Code archives/File Utilities/LZMA Compression

This code has been declared by its author to be Public Domain code.

Download source code

LZMA Compression by Otus2008
This LZMA compression module works like Pub.zlib but uses the public domain LZMA SDK (http://www.7-zip.org/sdk.html) instead of zlib for compression - hopefully for better compression ratio. See http://en.wikipedia.org/wiki/LZMA for information about the algorithm.

If you don't want to go through the hassle of installing, you can download a zipped module version here: http://jan.varho.org/blog/programming/blitz/lzma-module-version-1-01/

Installation:

1 - Save the following code as lzma.bmx and LzmaEnc.c

2 - Download LZMA SDK from http://www.7-zip.org/sdk.html

3 - Copy the "C" directory from the SDK and rename it "lzmasdk"
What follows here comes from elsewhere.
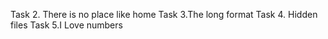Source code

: Task 2. There is no place like home
Task 3.The long format
Task 4. Hidden files
Task 5.I Love numbers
4 - Build modules and docs.
'lzma.bmx
SuperStrict

Rem
bbdoc: Lzma compression
End Rem
Rem
Module Otus.Lzma

ModuleInfo "Version: 1.0"
ModuleInfo "Author: Igor Pavlov (7-zip.org)"
ModuleInfo "License: Public domain"
ModuleInfo "Credit: BlitzMax interface by Jan Varho"
ModuleInfo "History: 1.01 Release"
ModuleInfo "History: Fixed interface to exactly match zlib"
ModuleInfo "History: Removed redundant wrapper"
ModuleInfo "History: Upgraded SDK to 4.65"
End Rem
Import "LzmaEnc.c"
Import "lzmasdk/LzmaUtil/Lzma86Dec.c"
Import "lzmasdk/Alloc.c"
Import "lzmasdk/Bra86.c"
Import "lzmasdk/LzmaEnc.c"
Import "lzmasdk/LzmaDec.c"
Import "lzmasdk/LzFind.c"

Extern

Rem
bbdoc: Uncompress a block of data
End Rem
Function LzmaUncompress( dest:Byte Ptr, destLen:Int Var, src:Byte Ptr, srcLen:Int Var ) = "Lzma86_Decode"

Rem
bbdoc: Compress at the compression level given using a specified dictionary size
about:
Compression level should be in the range 1-9 with 9 the maximum compression.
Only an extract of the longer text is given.